Jeremy Corbyn’s terrible warning to Keir Starmer

One of my vivid memories of working in TV was the moment when John Habgood, the Archbishop of York, responded to a question from Jonathan Dimbleby in a BBC On The Record interview by asking one of his own: “Has it ever occurred to you that the lust for certainty is a sin?”

It is a sin that besets political commentary, and I was reminded of the late archbishop’s words when I read an article by Peter Kellner, the former president of YouGov, suggesting that the local elections in a month’s time would shed some light on the argument about whether Labour’s lead in the opinion polls is soft.

Yes and no.

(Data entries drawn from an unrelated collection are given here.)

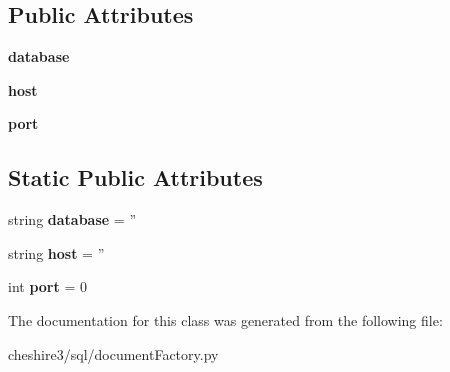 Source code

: \subsection*{Public Attributes}
\begin{DoxyCompactItemize}
\item 
\hypertarget{classcheshire3_1_1sql_1_1document_factory_1_1_postgres_document_factory_a077e6b755031d5f36b9af9d6c03f953b}{{\bfseries database}}\label{classcheshire3_1_1sql_1_1document_factory_1_1_postgres_document_factory_a077e6b755031d5f36b9af9d6c03f953b}

\item 
\hypertarget{classcheshire3_1_1sql_1_1document_factory_1_1_postgres_document_factory_acbea1829bd7229e8b1d710c392f8cf92}{{\bfseries host}}\label{classcheshire3_1_1sql_1_1document_factory_1_1_postgres_document_factory_acbea1829bd7229e8b1d710c392f8cf92}

\item 
\hypertarget{classcheshire3_1_1sql_1_1document_factory_1_1_postgres_document_factory_a0fe43151d8ef65923c5ea53824bf72cd}{{\bfseries port}}\label{classcheshire3_1_1sql_1_1document_factory_1_1_postgres_document_factory_a0fe43151d8ef65923c5ea53824bf72cd}

\end{DoxyCompactItemize}
\subsection*{Static Public Attributes}
\begin{DoxyCompactItemize}
\item 
\hypertarget{classcheshire3_1_1sql_1_1document_factory_1_1_postgres_document_factory_a44111bffd76d41e1ef00e89113f1ebba}{string {\bfseries database} = ''}\label{classcheshire3_1_1sql_1_1document_factory_1_1_postgres_document_factory_a44111bffd76d41e1ef00e89113f1ebba}

\item 
\hypertarget{classcheshire3_1_1sql_1_1document_factory_1_1_postgres_document_factory_aa9438a58101b072eab2231fd64249339}{string {\bfseries host} = ''}\label{classcheshire3_1_1sql_1_1document_factory_1_1_postgres_document_factory_aa9438a58101b072eab2231fd64249339}

\item 
\hypertarget{classcheshire3_1_1sql_1_1document_factory_1_1_postgres_document_factory_aa22ad8ced48fc7bb857af6b87eef3dad}{int {\bfseries port} = 0}\label{classcheshire3_1_1sql_1_1document_factory_1_1_postgres_document_factory_aa22ad8ced48fc7bb857af6b87eef3dad}

\end{DoxyCompactItemize}


The documentation for this class was generated from the following file\-:\begin{DoxyCompactItemize}
\item 
cheshire3/sql/document\-Factory.\-py\end{DoxyCompactItemize}
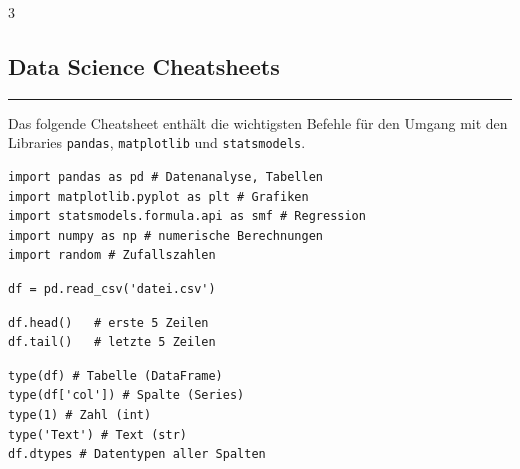 \begin{landscape}
	\footnotesize
	\begin{multicols*}{3}
		\textcolor{\cheatSheetColor}{
			\begin{centering}
				\section*{Data Science Cheatsheets}
			\end{centering}
			\hrule
			Das folgende Cheatsheet enthält die wichtigsten Befehle für den Umgang mit den Libraries \texttt{pandas}, \texttt{matplotlib} und \texttt{statsmodels}.
			\vspace{0.5em}
		}
		\begin{cheatSheetBox}[title=Libraries Importieren]
			\begin{lstlisting}
import pandas as pd # Datenanalyse, Tabellen
import matplotlib.pyplot as plt # Grafiken
import statsmodels.formula.api as smf # Regression
import numpy as np # numerische Berechnungen
import random # Zufallszahlen
\end{lstlisting}
		\end{cheatSheetBox}

		\begin{cheatSheetBox}[title=CSV-Datei laden]
			\begin{lstlisting}
df = pd.read_csv('datei.csv')
\end{lstlisting}
		\end{cheatSheetBox}

		\begin{cheatSheetBox}[title=Erste/letzte Zeilen anzeigen]
			\begin{lstlisting}
df.head()   # erste 5 Zeilen
df.tail()   # letzte 5 Zeilen
\end{lstlisting}
		\end{cheatSheetBox}

		\begin{cheatSheetBox}[title=Typ einer Variable anzeigen]
			\begin{lstlisting}
type(df) # Tabelle (DataFrame)
type(df['col']) # Spalte (Series)
type(1) # Zahl (int)
type('Text') # Text (str)
df.dtypes # Datentypen aller Spalten
\end{lstlisting}
		\end{cheatSheetBox}


\end{multicols*}
\end{landscape}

All they will do is provide more information about which to be uncertain.

I confess to being a sinner myself. In my end-of-year forecast in December, I predicted that Rishi Sunak would still be prime minister after the next general election. In my defence, however, I would say that this was not a confident prediction; it was more of a corrective to the prevailing assumption, which is that Keir Starmer is heading for a landslide victory.

As Lord Habgood suggested, uncertainty is hard to handle, but I think the range of likely outcomes is skewed away from Labour winning a majority. The most unlikely support for this proposition comes in the form of Jeremy Corbyn: his unexpected success in the 2017 election should stand as a terrible warning to his successor.

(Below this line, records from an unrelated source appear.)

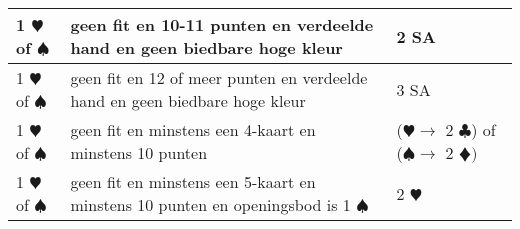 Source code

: \documentclass[12pt,a4paper]{report}
\begin{document}
\begin{tabular}{|l|p{7cm}|p{6.5cm}|}
	1 $\varheartsuit$ of $\spadesuit$
	& geen fit\newline
	  en 10-11 punten \newline
	  en verdeelde hand \newline
	  en geen biedbare hoge kleur
	& 2 SA \\ 
	\hline 
	
	1 $\varheartsuit$ of $\spadesuit$
	& geen fit\newline
	  en 12 of meer punten \newline
	  en verdeelde hand \newline
	  en geen biedbare hoge kleur & 3 SA  \\ 
	\hline 
	
	1 $\varheartsuit$ of $\spadesuit$
	& geen fit\newline
	  en minstens een 4-kaart \newline
	  en minstens 10 punten
    & ($\varheartsuit \rightarrow$ 2 $\clubsuit$) of \newline
	  ($\spadesuit \rightarrow $ 2 $\vardiamondsuit)$\\
	\hline 
	
	1 $\varheartsuit$ of $\spadesuit$
	& geen fit\newline
	  en minstens een 5-kaart\newline
	  en minstens 10 punten\newline 
	  en openingsbod is 1 $\spadesuit$ & 2 $\varheartsuit$ \\ 
	\hline 
\end{tabular}

\newpage
\end{document}
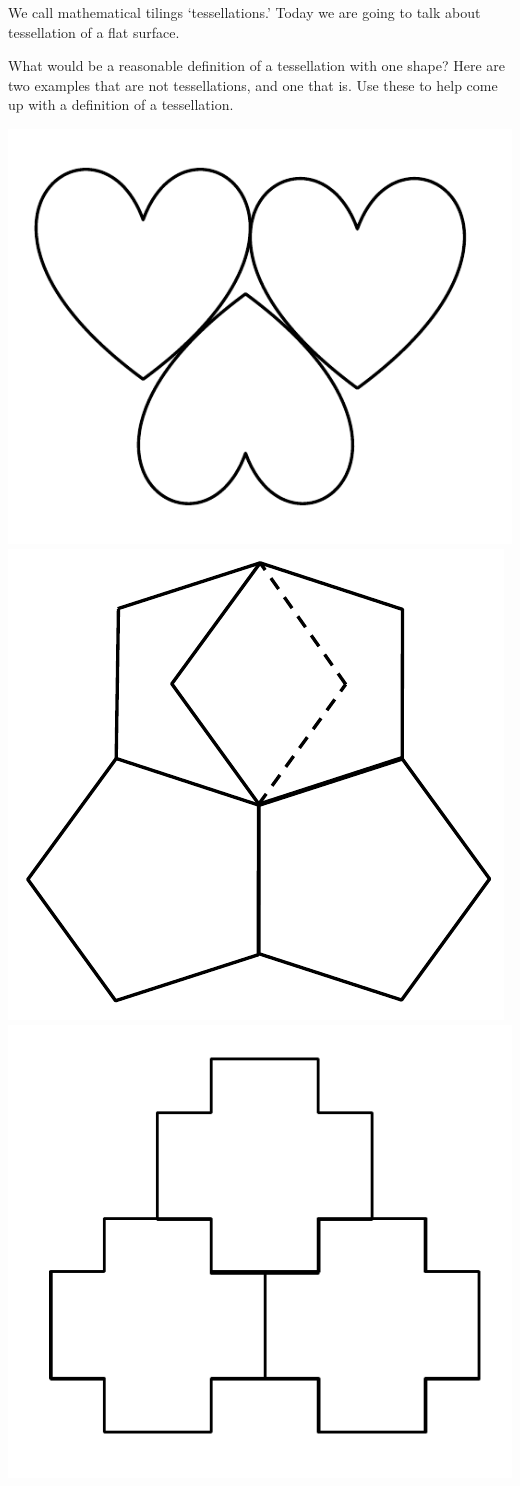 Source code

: \documentclass[noauthor,nooutcomes,handout]{ximera}
\begin{document}
\begin{question}
We call mathematical tilings `tessellations.' Today we are going to
talk about tessellation of a flat surface.

What would be a reasonable definition of a tessellation with one
shape? Here are two examples that are not tessellations, and one that
is. Use these to help come up with a definition of a tessellation.

\begin{center}
	\includegraphics[width=.3\textwidth]{hearts} \quad 
	\includegraphics[width=.3\textwidth]{pentagons} \quad
	\includegraphics[width=.3\textwidth]{crosses}
\end{center}

\end{question}
\mynewpage
\end{document}
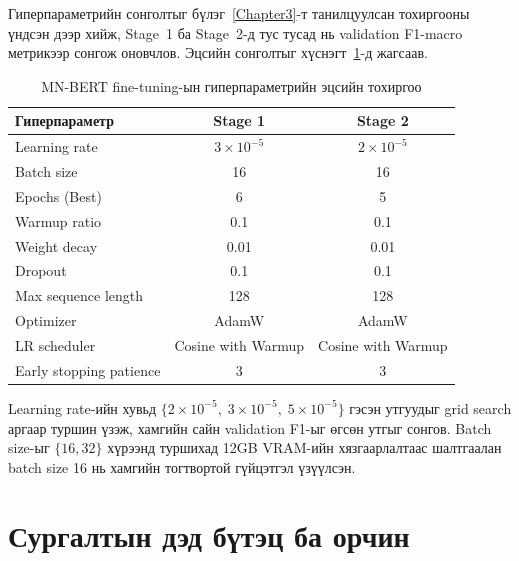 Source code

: Гиперпараметрийн сонголтыг бүлэг~\ref{Chapter3}-т танилцуулсан тохиргооны
үндсэн дээр хийж, Stage~1 ба Stage~2-д тус тусад нь validation F1-macro
метрикээр сонгож оновчлов. Эцсийн сонголтыг хүснэгт~\ref{tab:hyperparams-mnbert}-д
жагсаав.

\begin{table}[H]
\centering
\caption{MN-BERT fine-tuning-ын гиперпараметрийн эцсийн тохиргоо}
\label{tab:hyperparams-mnbert}
\begin{tabular}{@{}lcc@{}}
\toprule
\textbf{Гиперпараметр} & \textbf{Stage 1} & \textbf{Stage 2} \\
\midrule
Learning rate              & $3 \times 10^{-5}$ & $2 \times 10^{-5}$ \\
Batch size                 & 16                 & 16                 \\
Epochs (Best)              & 6                  & 5                  \\
Warmup ratio               & 0.1                & 0.1                \\
Weight decay               & 0.01               & 0.01               \\
Dropout                    & 0.1                & 0.1                \\
Max sequence length        & 128                & 128                \\
Optimizer                  & AdamW              & AdamW              \\
LR scheduler               & Cosine with Warmup & Cosine with Warmup \\
Early stopping patience    & 3                  & 3                  \\
\bottomrule
\end{tabular}
\end{table}

Learning rate-ийн хувьд $\{2\!\times\!10^{-5},\; 3\!\times\!10^{-5},\; 5\!\times\!10^{-5}\}$
гэсэн утгуудыг grid search аргаар туршин үзэж, хамгийн сайн validation F1-ыг
өгсөн утгыг сонгов. Batch size-ыг $\{16, 32\}$ хүрээнд туршихад 12GB VRAM-ийн
хязгаарлалтаас шалтгаалан batch size 16 нь хамгийн тогтвортой гүйцэтгэл үзүүлсэн.

\section{Сургалтын дэд бүтэц ба орчин}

Corbyn has been cast into the outer darkness as a sacrificial offering for Starmer’s past sins of a different kind – and the latest indications are that, as always seemed likely, Corbyn will decide against standing as an independent in Islington North. But Starmer would be wise to heed the lessons of his predecessor’s history.

First, Labour had a disastrous showing in the local elections in May 2017, which was just a month before the general election. Far from pointing towards Labour’s startling recovery in support during the general election campaign, the local elections pointed in the opposite direction, suggesting that the Conservatives were 11 points ahead of Labour in national equivalent vote share. Kellner’s idea that next month’s local elections will clarify anything may be unfounded.

It wasn’t just the local elections that pointed the wrong way in 2017. There had been a by-election in Copeland in Cumbria in February, which Trudy Harrison won for the Conservatives – a rare by-election gain by the government party from the opposition. These “real votes in real ballot boxes” seemed to confirm the national opinion poll picture: the Tories had been 10-15 points ahead ever since Theresa May became prime minister after the EU referendum. When she called the election, she was 20 points ahead.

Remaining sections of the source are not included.